§ WHAT YOU ARE ASKED TO DO
Whenever the string "readable" turns up in a line of the data below, copy that line.
[SOURCE INFORMATION Boundary: Start]
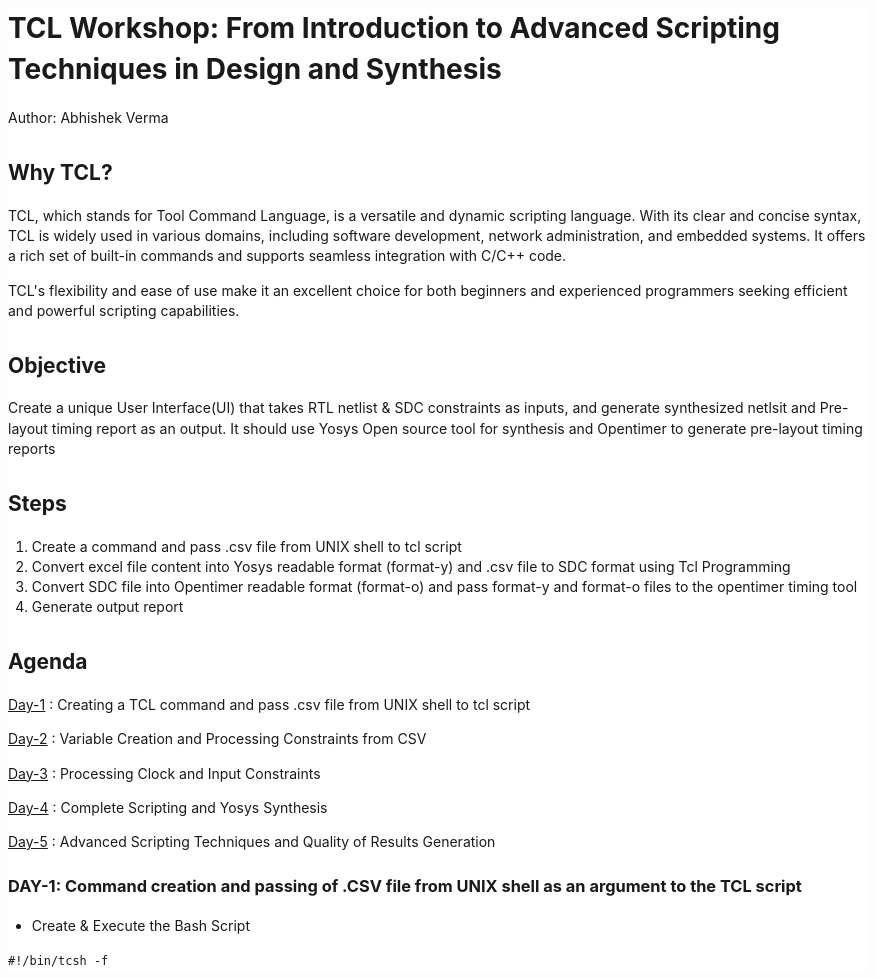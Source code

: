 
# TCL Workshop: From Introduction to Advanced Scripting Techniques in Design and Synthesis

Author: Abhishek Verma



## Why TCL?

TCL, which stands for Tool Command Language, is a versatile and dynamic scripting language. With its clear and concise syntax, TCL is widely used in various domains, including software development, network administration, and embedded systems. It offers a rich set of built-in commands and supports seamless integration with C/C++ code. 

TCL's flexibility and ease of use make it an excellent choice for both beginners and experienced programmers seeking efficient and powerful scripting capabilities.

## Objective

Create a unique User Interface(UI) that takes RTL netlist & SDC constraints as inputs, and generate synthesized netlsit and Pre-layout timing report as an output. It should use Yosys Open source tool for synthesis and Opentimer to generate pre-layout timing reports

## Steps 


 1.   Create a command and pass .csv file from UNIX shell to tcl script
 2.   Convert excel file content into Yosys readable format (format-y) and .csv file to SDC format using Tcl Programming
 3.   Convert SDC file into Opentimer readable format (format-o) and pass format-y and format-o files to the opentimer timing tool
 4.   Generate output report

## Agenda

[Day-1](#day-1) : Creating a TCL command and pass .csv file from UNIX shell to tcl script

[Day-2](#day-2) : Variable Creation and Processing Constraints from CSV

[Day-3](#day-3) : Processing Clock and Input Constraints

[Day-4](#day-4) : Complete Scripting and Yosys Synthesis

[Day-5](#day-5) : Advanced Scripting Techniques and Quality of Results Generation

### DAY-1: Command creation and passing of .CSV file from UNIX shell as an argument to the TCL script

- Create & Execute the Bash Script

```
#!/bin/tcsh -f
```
[SOURCE INFORMATION Boundary: End]
§ EXPECTED OUTPUT
 2.   Convert excel file content into Yosys readable format (format-y) and .csv file to SDC format using Tcl Programming
 3.   Convert SDC file into Opentimer readable format (format-o) and pass format-y and format-o files to the opentimer timing tool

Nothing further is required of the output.